Kendrick Perkins claims availability issues link the two stars, but Luka Doncic's deep postseason runs and Finals appearance tell a far different story than Joel Embiid’s injury-plagued career.
Kendrick Perkins’ comparison between Luka Doncic and Joel Embiid created an interesting debate, but it also flattened two very different playoff stories.
On First Take, Perkins said, “Luka is starting to get in that territory of Joel Embiid. When you need him the most, and it comes postseason time, he’s not available.”
On the surface, the comparison makes sense if the conversation is only about availability in the biggest moments. But once the full playoff context is added, Doncic and Embiid are not really in the same category.
Embiid’s postseason reputation has been shaped largely by injuries. The criticism has not been that he plays poorly when the lights are brightest. It is that Philadelphia often enters the playoffs wondering what version of Embiid it will get, or whether he will be physically right at all. Knee issues, facial injuries, conditioning concerns, and other setbacks have repeatedly complicated the Sixers’ postseason runs. Even when he is on the floor, he has too often looked slow and hobbled.

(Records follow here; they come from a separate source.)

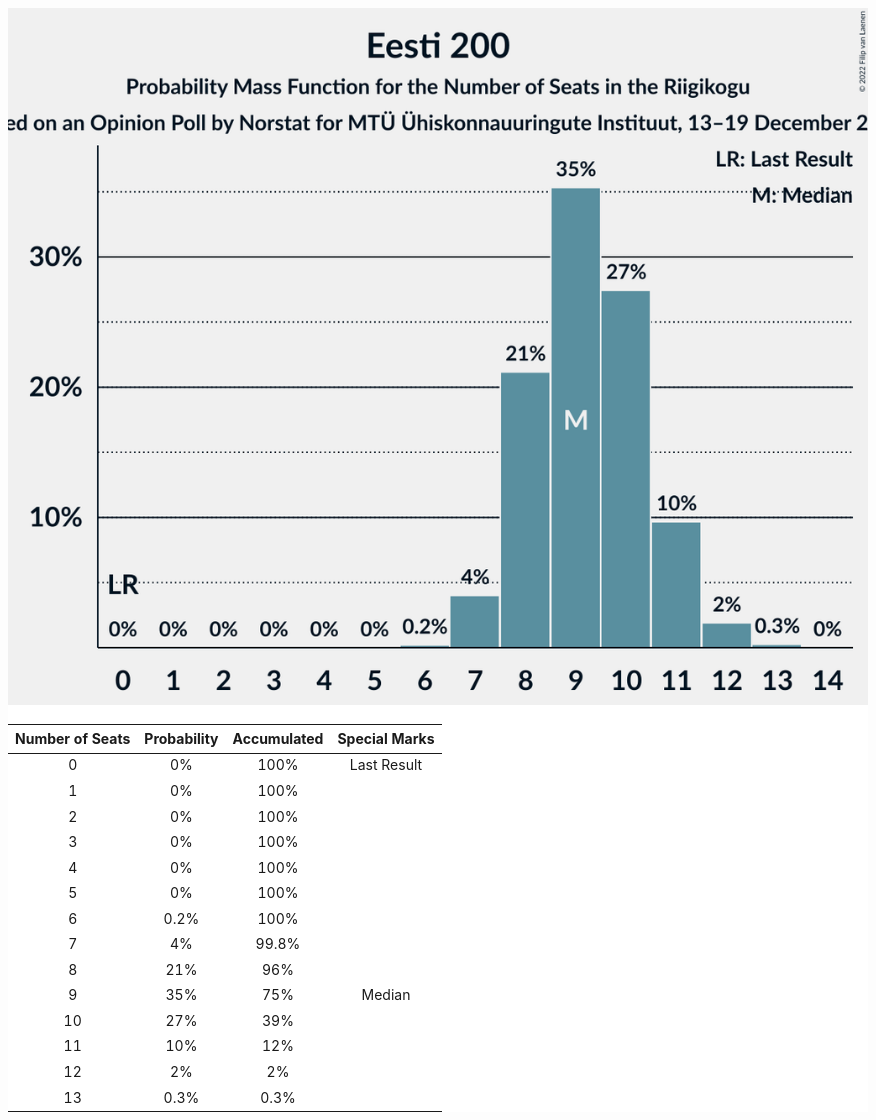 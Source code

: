 ![Graph with seats probability mass function not yet produced](2022-12-19-Norstat-seats-pmf-eesti200.png "Seats Probability Mass Function")

| Number of Seats | Probability | Accumulated | Special Marks |
|:---------------:|:-----------:|:-----------:|:-------------:|
| 0 | 0% | 100% | Last Result |
| 1 | 0% | 100% |  |
| 2 | 0% | 100% |  |
| 3 | 0% | 100% |  |
| 4 | 0% | 100% |  |
| 5 | 0% | 100% |  |
| 6 | 0.2% | 100% |  |
| 7 | 4% | 99.8% |  |
| 8 | 21% | 96% |  |
| 9 | 35% | 75% | Median |
| 10 | 27% | 39% |  |
| 11 | 10% | 12% |  |
| 12 | 2% | 2% |  |
| 13 | 0.3% | 0.3% |  |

Embiid’s talent has never been the issue. When healthy, he is one of the league’s most dominant forces, a former MVP who can score from all three levels better than most centers in NBA history. But the Sixers have still never reached the Eastern Conference Finals during his tenure.

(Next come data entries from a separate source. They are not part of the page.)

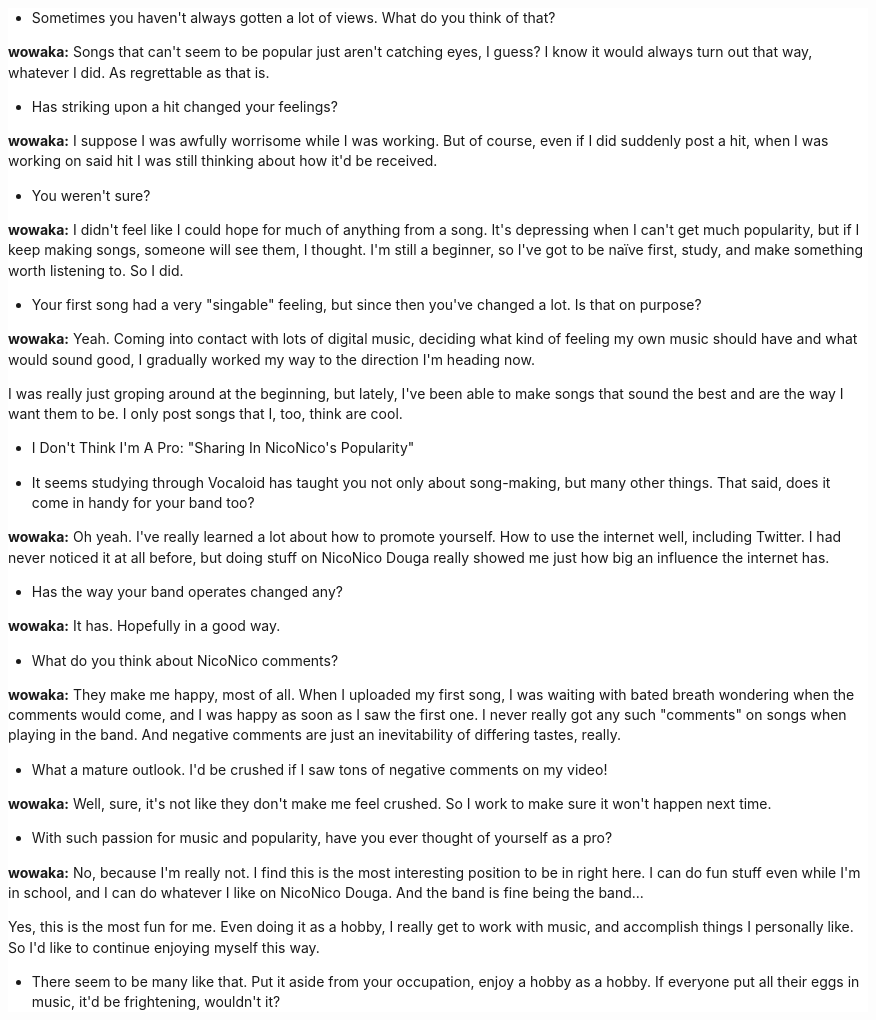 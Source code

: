 - <r>Sometimes you haven't always gotten a lot of views. What do you think of that?</r>

**wowaka:** Songs that can't seem to be popular just aren't catching eyes, I guess? I know it would always turn out that way, whatever I did. As regrettable as that is.

- <r>Has striking upon a hit changed your feelings?</r>

**wowaka:** I suppose I was awfully worrisome while I was working. But of course, even if I did suddenly post a hit, when I was working on said hit I was still thinking about how it'd be received.

- <r>You weren't sure?</r>

**wowaka:** I didn't feel like I could hope for much of anything from a song. It's depressing when I can't get much popularity, but if I keep making songs, someone will see them, I thought. I'm still a beginner, so I've got to be naïve first, study, and make something worth listening to. So I did.

- <r>Your first song had a very "singable" feeling, but since then you've changed a lot. Is that on purpose?</r>

**wowaka:** Yeah. Coming into contact with lots of digital music, deciding what kind of feeling my own music should have and what would sound good, I gradually worked my way to the direction I'm heading now.

I was really just groping around at the beginning, but lately, I've been able to make songs that sound the best and are the way I want them to be. I only post songs that I, too, think are cool.

- I Don't Think I'm A Pro: "Sharing In NicoNico's Popularity"

- <r>It seems studying through Vocaloid has taught you not only about song-making, but many other things. That said, does it come in handy for your band too?</r>

**wowaka:** Oh yeah. I've really learned a lot about how to promote yourself. How to use the internet well, including Twitter. I had never noticed it at all before, but doing stuff on NicoNico Douga really showed me just how big an influence the internet has.

- <r>Has the way your band operates changed any?</r>

**wowaka:** It has. Hopefully in a good way.

- <r>What do you think about NicoNico comments?</r>

**wowaka:** They make me happy, most of all. When I uploaded my first song, I was waiting with bated breath wondering when the comments would come, and I was happy as soon as I saw the first one. I never really got any such "comments" on songs when playing in the band. And negative comments are just an inevitability of differing tastes, really.

- <r>What a mature outlook. I'd be crushed if I saw tons of negative comments on my video!</r>

**wowaka:** Well, sure, it's not like they don't make me feel crushed. So I work to make sure it won't happen next time.

- <r>With such passion for music and popularity, have you ever thought of yourself as a pro?</r>

**wowaka:** No, because I'm really not. I find this is the most interesting position to be in right here. I can do fun stuff even while I'm in school, and I can do whatever I like on NicoNico Douga. And the band is fine being the band...

Yes, this is the most fun for me. Even doing it as a hobby, I really get to work with music, and accomplish things I personally like. So I'd like to continue enjoying myself this way.

- <r>There seem to be many like that. Put it aside from your occupation, enjoy a hobby as a hobby. If everyone put all their eggs in music, it'd be frightening, wouldn't it?</r>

Doncic’s playoff criticism has been different. For most of his career, the questions have centered more on playstyle than durability. Does he hold the ball too much? Can a heliocentric offense win a title? Will his defensive limitations get exposed deep in the playoffs? Those are fair concerns, but they are basketball concerns. They are about how he plays, not whether his body can get him through a postseason.
Before this year, Doncic had only missed three NBA playoff games in his career, all in 2022. He played in every playoff game during the 2020, 2021, 2023, 2024, and 2025 postseasons. That is not the profile of a player whose postseason career has been defined by absence.
There is also a major difference in team success. Doncic has already led a team to the NBA Finals. He carried Dallas through the Western Conference in 2024, proving that his style, even if imperfect, could survive multiple playoff rounds and reach the league’s biggest stage. Embiid has never gotten Philadelphia that far.
Overall, Embiid’s playoff story is about a great player whose body has repeatedly interrupted his team’s ceiling. Doncic’s story is about a great player whose style has been questioned even while producing deep playoff runs. Those are not the same thing.